The Associated Press-NORC Center for Public Affairs Research released results of a survey which examined the public’s opinion about what it means to be a quality health care provider in the United States.
Funded by the Robert Wood Johnson Foundation, the survey included a sample of 1,002 adults aged 18 years and older to a random-digit-dial survey. According to a press release, key findings from the study include:
- Most Americans define provider quality by how it relates to physician-patient interactions and a physician’s personality traits, rather than the effectiveness of the care provided or the patient’s own health outcomes.
- Majority of consumers said quality of care provided in the United States would improve if physicians were required to report the effectiveness of their treatments and patient satisfaction with care.
- Less than a quarter of consumers receive provider quality information and most people are not confident they could find provider quality information they can trust on their own, including direct comparisons of physicians.
- Americans trust word-of-mouth and personal recommendations from physicians more than provider quality data coming from the government or third parties.
- A third of Americans reported it is easy to find information they trust related to the costs of provider care, while fewer say it is easy to find data that compared a provider’s cost and quality.
- About half of Americans believe higher quality health care generally comes at a higher cost, while 37% said there is no real relationship between quality and cost.
- Despite the fact that more Americans are now insured as a result of the Affordable Care Act, people without health insurance face more challenges in finding information about provider quality and cost.
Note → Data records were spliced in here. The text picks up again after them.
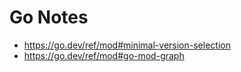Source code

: # Go Notes

- https://go.dev/ref/mod#minimal-version-selection
- https://go.dev/ref/mod#go-mod-graph
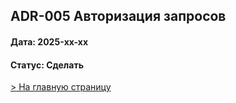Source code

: ## ADR-005 Авторизация запросов
#### Дата: 2025-xx-xx
#### Статус: Сделать


[> На главную страницу](/README.md)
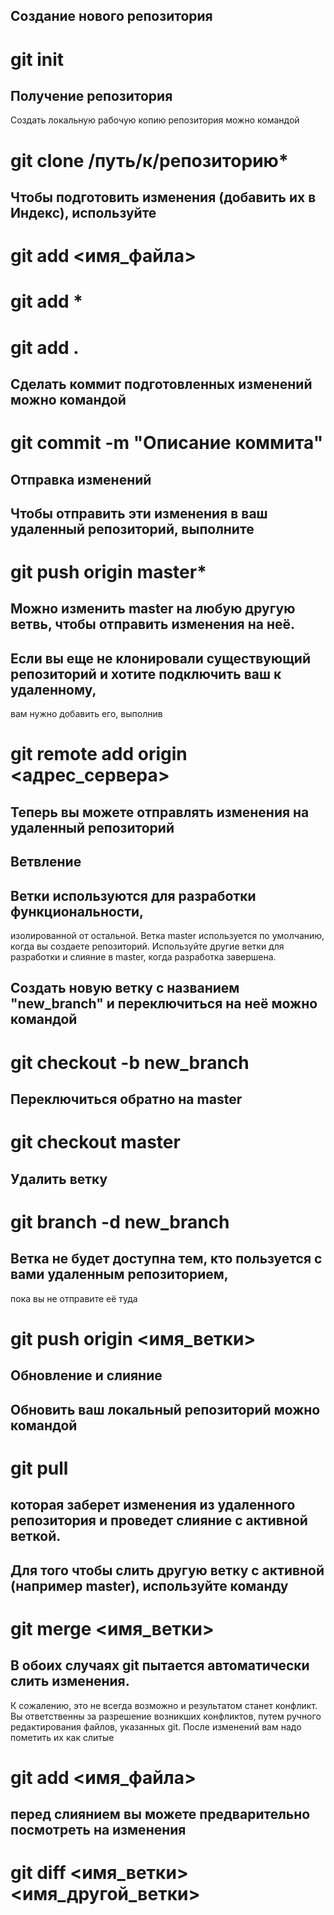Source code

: ## Создание нового репозитория

# git init

## Получение репозитория
Создать локальную рабочую копию репозитория можно командой

# git clone /путь/к/репозиторию* 


## Чтобы подготовить изменения (добавить их в Индекс), используйте

# git add <имя_файла>
# git add *
# git add .


## Сделать коммит подготовленных изменений можно командой

# git commit -m "Описание коммита"


## Отправка изменений

## Чтобы отправить эти изменения в ваш удаленный репозиторий, выполните

# git push origin master*

## Можно изменить master на любую другую ветвь, чтобы отправить изменения на неё.

## Если вы еще не клонировали существующий репозиторий и хотите подключить ваш к удаленному,
вам нужно добавить его, выполнив

# git remote add origin <адрес_сервера>

## Теперь вы можете отправлять изменения на удаленный репозиторий


## Ветвление

## Ветки используются для разработки функциональности, 
изолированной от остальной. Ветка master используется по умолчанию, 
когда вы создаете репозиторий. Используйте другие ветки для разработки 
и слияние в master, когда разработка завершена.

## Создать новую ветку с названием "new_branch" и переключиться на неё можно командой

# git checkout -b new_branch

## Переключиться обратно на master

# git checkout master

## Удалить ветку

# git branch -d new_branch

## Ветка не будет доступна тем, кто пользуется с вами удаленным репозиторием, 
пока вы не отправите её туда

# git push origin <имя_ветки>


## Обновление и слияние

## Обновить ваш локальный репозиторий можно командой

# git pull

## которая заберет изменения из удаленного репозитория и проведет слияние с активной веткой.
## Для того чтобы слить другую ветку с активной (например master), используйте команду

# git merge <имя_ветки>

## В обоих случаях git пытается автоматически слить изменения. 
К сожалению, это не всегда возможно и результатом станет конфликт. 
Вы ответственны за разрешение возникших конфликтов, 
путем ручного редактирования файлов, указанных git. 
После изменений вам надо пометить их как слитые

# git add <имя_файла> 

## перед слиянием вы можете предварительно посмотреть на изменения

# git diff <имя_ветки> <имя_другой_ветки>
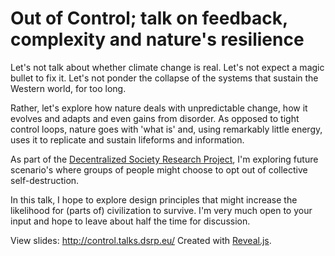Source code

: # Out of Control; talk on feedback, complexity and nature's resilience

Let's not talk about whether climate change is real. Let's not expect a magic bullet to fix it. Let's not ponder the collapse of the systems that sustain the Western world, for too long.

Rather, let's explore how nature deals with unpredictable change, how it evolves and adapts and even gains from disorder. As opposed to tight control loops, nature goes with 'what is' and, using remarkably little energy, uses it to replicate and sustain
lifeforms and information.

As part of the [Decentralized Society Research Project](https://dsrp.eu), I'm exploring future scenario's where groups of people might choose to opt out of collective self-destruction.

In this talk, I hope to explore design principles that might increase the likelihood for (parts of) civilization to survive. I'm very much open to your input and hope to leave about half the time for discussion.

View slides: http://control.talks.dsrp.eu/
Created with [Reveal.js](https://github.com/hakimel/reveal.js).
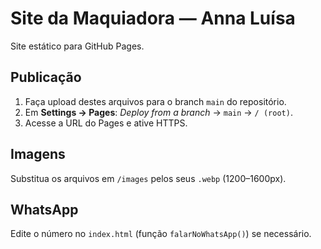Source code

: # Site da Maquiadora — Anna Luísa

Site estático para GitHub Pages.

## Publicação
1. Faça upload destes arquivos para o branch `main` do repositório.
2. Em **Settings → Pages**: *Deploy from a branch* → `main` → `/ (root)`.
3. Acesse a URL do Pages e ative HTTPS.

## Imagens
Substitua os arquivos em `/images` pelos seus `.webp` (1200–1600px).

## WhatsApp
Edite o número no `index.html` (função `falarNoWhatsApp()`) se necessário.
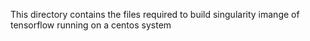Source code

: This directory contains the files required to build singularity imange of tensorflow running on a centos system
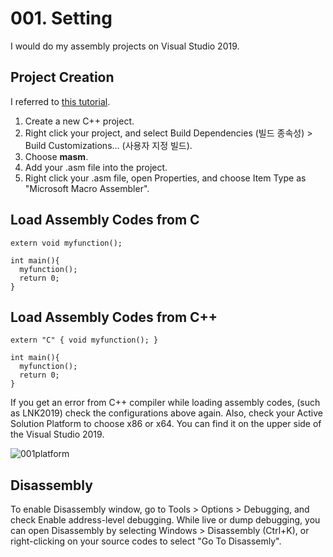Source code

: # 001. Setting
I would do my assembly projects on Visual Studio 2019.
## Project Creation
I referred to [this tutorial](https://programminghaven.home.blog/2020/02/16/setup-an-assembly-project-on-visual-studio-2019/).

1. Create a new C++ project.
2. Right click your project, and select Build Dependencies (빌드 종속성) > Build Customizations... (사용자 지정 빌드).
3. Choose **masm**.
4. Add your .asm file into the project.
5. Right click your .asm file, open Properties, and choose Item Type as "Microsoft Macro Assembler".

## Load Assembly Codes from C
    extern void myfunction();
    
    int main(){
      myfunction();
      return 0;
    }

## Load Assembly Codes from C++
    extern "C" { void myfunction(); }

    int main(){
      myfunction();
      return 0;
    }

If you get an error from C++ compiler while loading assembly codes, (such as LNK2019) check the configurations above again. Also, check your Active Solution Platform to choose x86 or x64. You can find it on the upper side of the Visual Studio 2019.

![001platform](https://user-images.githubusercontent.com/48712088/152682990-88b68176-f08c-436a-8327-73a2dcc1a5e9.png)

## Disassembly
To enable Disassembly window, go to Tools > Options > Debugging, and check Enable address-level debugging. While live or dump debugging, you can open Disassembly by selecting Windows > Disassembly (Ctrl+K), or right-clicking on your source codes to select "Go To Disassemly".

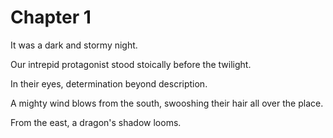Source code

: # Chapter 1

It was a dark and stormy night.

Our intrepid protagonist stood stoically before the twilight.

In their eyes, determination beyond description.

A mighty wind blows from the south, swooshing their hair all over the place.

From the east, a dragon's shadow looms.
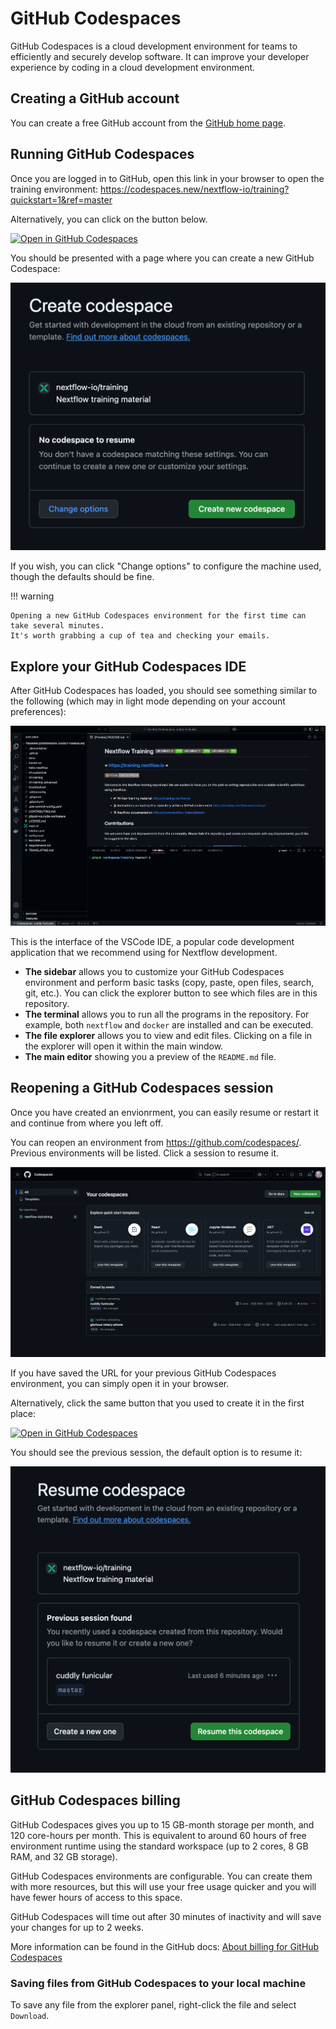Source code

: # GitHub Codespaces

GitHub Codespaces is a cloud development environment for teams to efficiently and securely develop software. It can improve your developer experience by coding in a cloud development environment.

## Creating a GitHub account

You can create a free GitHub account from the [GitHub home page](https://github.com/).

## Running GitHub Codespaces

Once you are logged in to GitHub, open this link in your browser to open the training environment: <https://codespaces.new/nextflow-io/training?quickstart=1&ref=master>

Alternatively, you can click on the button below.

[![Open in GitHub Codespaces](https://github.com/codespaces/badge.svg)](https://codespaces.new/nextflow-io/training?quickstart=1&ref=master)

You should be presented with a page where you can create a new GitHub Codespace:

![Create a GitHub Codespace](img/codespaces_create.png)

If you wish, you can click "Change options" to configure the machine used, though the defaults should be fine.

!!! warning

    Opening a new GitHub Codespaces environment for the first time can take several minutes.
    It's worth grabbing a cup of tea and checking your emails.

## Explore your GitHub Codespaces IDE

After GitHub Codespaces has loaded, you should see something similar to the following (which may in light mode depending on your account preferences):

![GitHub Codespaces welcome](img/codespaces_welcome.png)

This is the interface of the VSCode IDE, a popular code development application that we recommend using for Nextflow development.

- **The sidebar** allows you to customize your GitHub Codespaces environment and perform basic tasks (copy, paste, open files, search, git, etc.). You can click the explorer button to see which files are in this repository.
- **The terminal** allows you to run all the programs in the repository. For example, both `nextflow` and `docker` are installed and can be executed.
- **The file explorer** allows you to view and edit files. Clicking on a file in the explorer will open it within the main window.
- **The main editor** showing you a preview of the `README.md` file.

## Reopening a GitHub Codespaces session

Once you have created an envionrment, you can easily resume or restart it and continue from where you left off.

You can reopen an environment from <https://github.com/codespaces/>. Previous environments will be listed. Click a session to resume it.

![List GitHub Codespace sessions](img/codespaces_list.png)

If you have saved the URL for your previous GitHub Codespaces environment, you can simply open it in your browser.

Alternatively, click the same button that you used to create it in the first place:

[![Open in GitHub Codespaces](https://github.com/codespaces/badge.svg)](https://codespaces.new/nextflow-io/training?quickstart=1&ref=master)

You should see the previous session, the default option is to resume it:

![Resume a GitHub Codespace](img/codespaces_resume.png)

## GitHub Codespaces billing

GitHub Codespaces gives you up to 15 GB-month storage per month, and 120 core-hours per month.
This is equivalent to around 60 hours of free environment runtime using the standard workspace (up to 2 cores, 8 GB RAM, and 32 GB storage).

GitHub Codespaces environments are configurable. You can create them with more resources, but this will use your free usage quicker and you will have fewer hours of access to this space.

GitHub Codespaces will time out after 30 minutes of inactivity and will save your changes for up to 2 weeks.

More information can be found in the GitHub docs:
[About billing for GitHub Codespaces](https://docs.github.com/en/billing/managing-billing-for-your-products/managing-billing-for-github-codespaces/about-billing-for-github-codespaces)

### Saving files from GitHub Codespaces to your local machine

To save any file from the explorer panel, right-click the file and select `Download`.
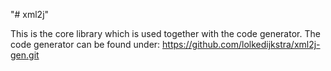 "# xml2j" 

This is the core library which is used together with the code generator.
The code generator can be found under: 
https://github.com/lolkedijkstra/xml2j-gen.git
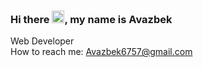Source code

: ### Hi there <img src="https://media.giphy.com/media/hvRJCLFzcasrR4ia7z/giphy.gif" width="20px">, my name is Avazbek
Web Developer <br>
How to reach me: <a href = "mailto: Avazbek6757@gmail.com">Avazbek6757@gmail.com</a>
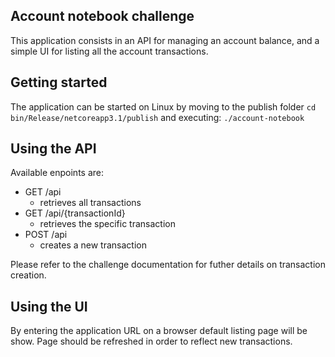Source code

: ## Account notebook challenge

This application consists in an API for managing an account balance, and a simple UI for listing all the account transactions.

## Getting started
The application can be started on Linux by moving to the publish folder
`cd bin/Release/netcoreapp3.1/publish` and executing:
`./account-notebook`

## Using the API
Available enpoints are:
- GET /api
    - retrieves all transactions
- GET /api/{transactionId}
    - retrieves the specific transaction
- POST /api
    - creates a new transaction

Please refer to the challenge documentation for futher details on transaction creation.

## Using the UI
By entering the application URL on a browser default listing page will be show.
Page should be refreshed in order to reflect new transactions.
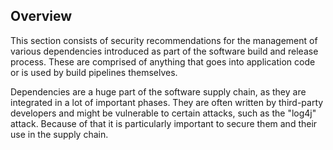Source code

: ## Overview

This section consists of security recommendations for the management of various dependencies introduced as part of the software build and release process. These are comprised of anything that goes into application code or is used by build pipelines themselves. 

Dependencies are a huge part of the software supply chain, as they are integrated in a lot of important phases. They are often written by third-party developers and might be vulnerable to certain attacks, such as the "log4j" attack. Because of that it is particularly important to secure them and their use in the supply chain.
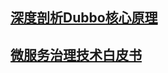 
## [深度剖析Dubbo核心原理](../../../media/book/深度剖析Dubbo核心原理.pdf)

## [微服务治理技术白皮书](../../../media/book/微服务治理技术白皮书.pdf)





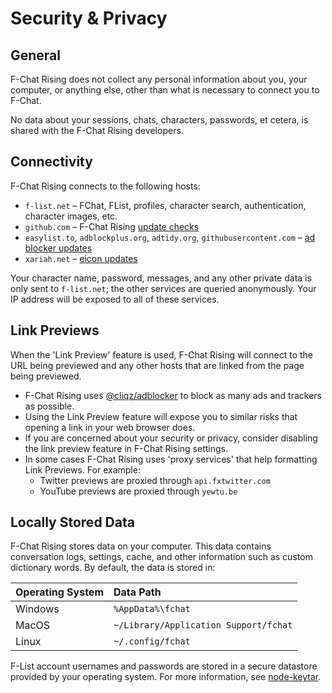 # Security & Privacy

## General
F-Chat Rising does not collect any personal information about you, your computer, or anything else, other than what is necessary to connect you to F-Chat.

No data about your sessions, chats, characters, passwords, et cetera, is shared with the F-Chat Rising developers.

## Connectivity
F-Chat Rising connects to the following hosts:

  * `f-list.net` – FChat, FList, profiles, character search, authentication, character images, etc.
  * `github.com` – F-Chat Rising [update checks](./electron/pack.js)
  * `easylist.to`, `adblockplus.org`, `adtidy.org`, `githubusercontent.com` – [ad blocker updates](./electron/blocker/blocker.ts)
  * `xariah.net` – [eicon updates](./learn/eicon/updater.ts)

Your character name, password, messages, and any other private data is only sent to `f-list.net`; the other services are queried anonymously.
Your IP address will be exposed to all of these services.

## Link Previews
When the 'Link Preview' feature is used, F-Chat Rising will connect to the URL being previewed and any other hosts that are linked from the page being previewed.

* F-Chat Rising uses [@cliqz/adblocker](https://github.com/ghostery/adblocker) to block as many ads and trackers as possible.
* Using the Link Preview feature will expose you to similar risks that opening a link in your web browser does.
* If you are concerned about your security or privacy, consider disabling the link preview feature in F-Chat Rising settings.
* In some cases F-Chat Rising uses 'proxy services' that help formatting Link Previews. For example:
  * Twitter previews are proxied through `api.fxtwitter.com`
  * YouTube previews are proxied through `yewtu.be`

## Locally Stored Data
F-Chat Rising stores data on your computer. This data contains conversation logs, settings, cache, and other
information such as custom dictionary words. By default, the data is stored in:

| **Operating System** | **Data Path**                         |
|:---------------------|:--------------------------------------|
| Windows              | `%AppData%\fchat`                     |
| MacOS                | `~/Library/Application Support/fchat` |
| Linux                | `~/.config/fchat`                     |

F-List account usernames and passwords are stored in a secure datastore provided by your operating system. For more information, see [node-keytar](https://github.com/atom/node-keytar).
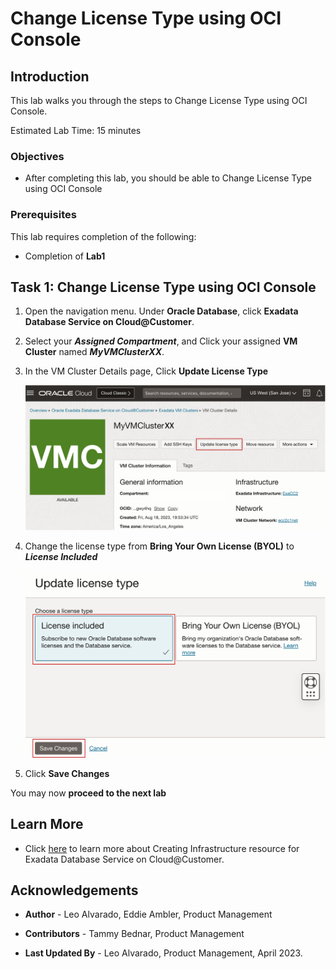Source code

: 


# Change License Type using OCI Console


## Introduction

This lab walks you through the steps to Change License Type using OCI Console.

Estimated Lab Time: 15 minutes

<!-- Watch the video below for a quick walk-through of the lab.
[Create an Exadata Database Service on Cloud@Customer Infrastructure](youtube:DCrivNA5bs8)
-->
### Objectives

-   After completing this lab, you should be able to Change License Type using OCI Console

### Prerequisites

This lab requires completion of the following:

* Completion of **Lab1**

## Task 1: Change License Type using OCI Console 

1. Open the navigation menu. Under **Oracle Database**, click **Exadata Database Service on Cloud@Customer**.
   
2. Select your ***Assigned Compartment***, and Click your assigned **VM Cluster** named ***MyVMClusterXX***.
   
3. In the VM Cluster Details page, Click **Update License Type** 
   
   ![Update License Type](./images/update-license-type-button.png " ")

4. Change the license type from **Bring Your Own License (BYOL)** to ***License Included***
   
   ![Update License Type](./images/change-license-included.png " ")
   
5. Click **Save Changes**


You may now **proceed to the next lab**

## Learn More

* Click [here](https://docs.oracle.com/en/engineered-systems/exadata-cloud-at-customer/ecccm/ecc-provisioning.html#GUID-4CB5B5E1-E853-4CA2-B43D-54CD18A8F28A) to learn more about Creating Infrastructure resource for Exadata Database Service on Cloud@Customer.

## Acknowledgements

* **Author** - Leo Alvarado, Eddie Ambler, Product Management

* **Contributors** - Tammy Bednar, Product Management

* **Last Updated By** - Leo Alvarado, Product Management, April 2023.
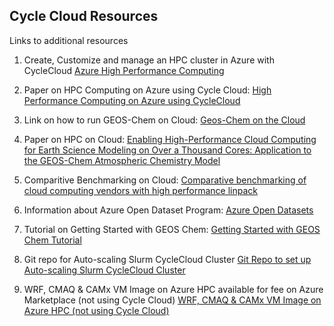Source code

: ## Cycle Cloud Resources

Links to additional resources

1. Create, Customize and manage an HPC cluster in Azure with CycleCloud 
<a href="https://learn.microsoft.com/en-us/training/modules/azure-cyclecloud-high-performance-computing/">Azure High Performance Computing</a>

2. Paper on HPC Computing on Azure using Cycle Cloud:
<a href="https://docs.microsoft.com/en-us/azure/architecture/topics/high-performance-computing#azure-cyclecloud">High Performance Computing on Azure using CycleCloud</a>

3. Link on how to run GEOS-Chem on Cloud:
<a href="https://www.acom.ucar.edu/webt/geos-chem/2018/JiaweiZhuang_cloudGC_v5.pdf">Geos-Chem on the Cloud</a>

4. Paper on HPC on Cloud:
<a href="https://agupubs.onlinelibrary.wiley.com/doi/full/10.1029/2020MS002064">Enabling High-Performance Cloud Computing for Earth Science Modeling on Over a Thousand Cores: Application to the GEOS-Chem Atmospheric Chemistry Model</a>

5. Comparitive Benchmarking on Cloud:
<a href="https://dl.acm.org/doi/10.1145/3195612.3195613">Comparative benchmarking of cloud computing vendors with high performance linpack</a>

6. Information about Azure Open Dataset Program:
<a href="https://azure.microsoft.com/en-us/services/open-datasets/#overview">Azure Open Datasets</a>

7. Tutorial on Getting Started with GEOS Chem:
<a href="https://www.youtube.com/watch?v=BV4BIj8WAxE">Getting Started with GEOS Chem Tutorial</a>

8. Git repo for Auto-scaling Slurm CycleCloud Cluster 
<a href="https://github.com/Azure/cyclecloud-slurm">Git Repo to set up Auto-scaling Slurm CycleCloud Cluster</a>

9. WRF, CMAQ & CAMx VM Image on Azure HPC available for fee on Azure Marketplace (not using Cycle Cloud)
<a href="https://azuremarketplace.microsoft.com/sv-se/marketplace/apps/odysseuscomputationalsolutions1630242118741.wrf_cmaq_on_azure?tab=overview">WRF, CMAQ & CAMx VM Image on Azure HPC (not using Cycle Cloud)</a>
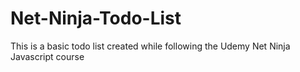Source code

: # Net-Ninja-Todo-List

This is a basic todo list created while following the Udemy Net Ninja Javascript course
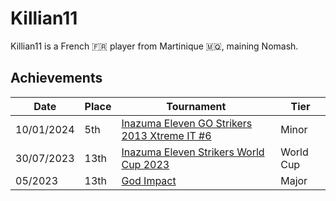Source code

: # Killian11

Killian11 is a French :fr: player from Martinique :martinique:, maining Nomash.

## Achievements

|Date|Place|Tournament|Tier|
|-|-|-|-|
| 10/01/2024 | 5th | [Inazuma Eleven GO Strikers 2013 Xtreme IT #6](../../tournaments/italia/it6.md) | Minor |
| 30/07/2023 | 13th | [Inazuma Eleven Strikers World Cup 2023](../../tournaments/worldcup23.md) | World Cup |
| 05/2023 | 13th | [God Impact](../../tournaments/misc/godimpact.md) | Major |
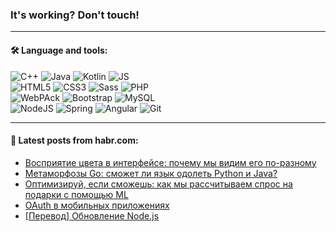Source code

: ### It's working? Don't touch!

---

#### 🛠️ Language and tools:

![C++](https://img.shields.io/badge/C++-informational?logo=c%2B%2B&style=flat&logoColor=white&color=9C033A)
![Java](https://img.shields.io/badge/Java-informational?logo=java&style=flat&logoColor=white&color=007396)
![Kotlin](https://img.shields.io/badge/Kotlin-informational?logo=Kotlin&style=flat&logoColor=white&color=0095D5)
![JS](https://img.shields.io/badge/JS-informational?logo=javaScript&style=flat&logoColor=black&color=F7Df1E) <br>
![HTML5](https://img.shields.io/badge/HTML5-informational?logo=html5&style=flat&logoColor=white&color=E34F26)
![CSS3](https://img.shields.io/badge/CSS3-informational?logo=css3&style=flat&logoColor=white&color=157286)
![Sass](https://img.shields.io/badge/Saas-informational?logo=sass&style=flat&logoColor=white&color=hotpink)
![PHP](https://img.shields.io/badge/PHP-informational?logo=php&style=flat&logoColor=white&color=777BB4) <br>
![WebPAck](https://img.shields.io/badge/WebPack-informational?logo=webPack&style=flat&logoColor=white&color=FF6F00)
![Bootstrap](https://img.shields.io/badge/Bootstrap-informational?logo=Bootstrap&style=flat&logoColor=white&color=7952B3)
![MySQL](https://img.shields.io/badge/MySQL-informational?logo=MySQL&style=flat&logoColor=white&color=00f) <br>
![NodeJS](https://img.shields.io/badge/NodeJS-informational?logo=node.js&style=flat&logoColor=white&color=43853D)
![Spring](https://img.shields.io/badge/Spring-informational?logo=Spring&style=flat&logoColor=white&color=0A9EDC)
![Angular](https://img.shields.io/badge/Vue-informational?logo=vue.js&style=flat&logoColor=white&color=red)
![Git](https://img.shields.io/badge/Git-informational?logo=git&style=flat&logoColor=white&color=darkorange)

___

#### 💬 Latest posts from habr.com:

<!-- BLOG-POST-LIST:START -->
- [Восприятие цвета в интерфейсе: почему мы видим его по-разному](https://habr.com/ru/post/656933/?utm_source=habrahabr&utm_medium=rss&utm_campaign=656933)
- [Метаморфозы Go: сможет ли язык одолеть Python и Java?](https://habr.com/ru/post/656925/?utm_source=habrahabr&utm_medium=rss&utm_campaign=656925)
- [Оптимизируй, если сможешь: как мы рассчитываем спрос на подарки с помощью ML](https://habr.com/ru/post/656909/?utm_source=habrahabr&utm_medium=rss&utm_campaign=656909)
- [OAuth в мобильных приложениях](https://habr.com/ru/post/654029/?utm_source=habrahabr&utm_medium=rss&utm_campaign=654029)
- [[Перевод] Обновление Node.js](https://habr.com/ru/post/656899/?utm_source=habrahabr&utm_medium=rss&utm_campaign=656899)
<!-- BLOG-POST-LIST:END -->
At the same time, they are more likely than the insured to think public reporting of such information would improve the overall quality of care.
“This survey is designed to provide meaningful data on how consumers understand, trust and use the health care information available to them,” Trevor Tompson, vice president for public affairs research for NORC at the University of Chicago and director of the AP-NORC Center, stated in a press release. “This survey provides answers to key questions around Americans’ perceptions of health care quality…The survey also explored whether people think public reporting requirements would improve health care in the United States.”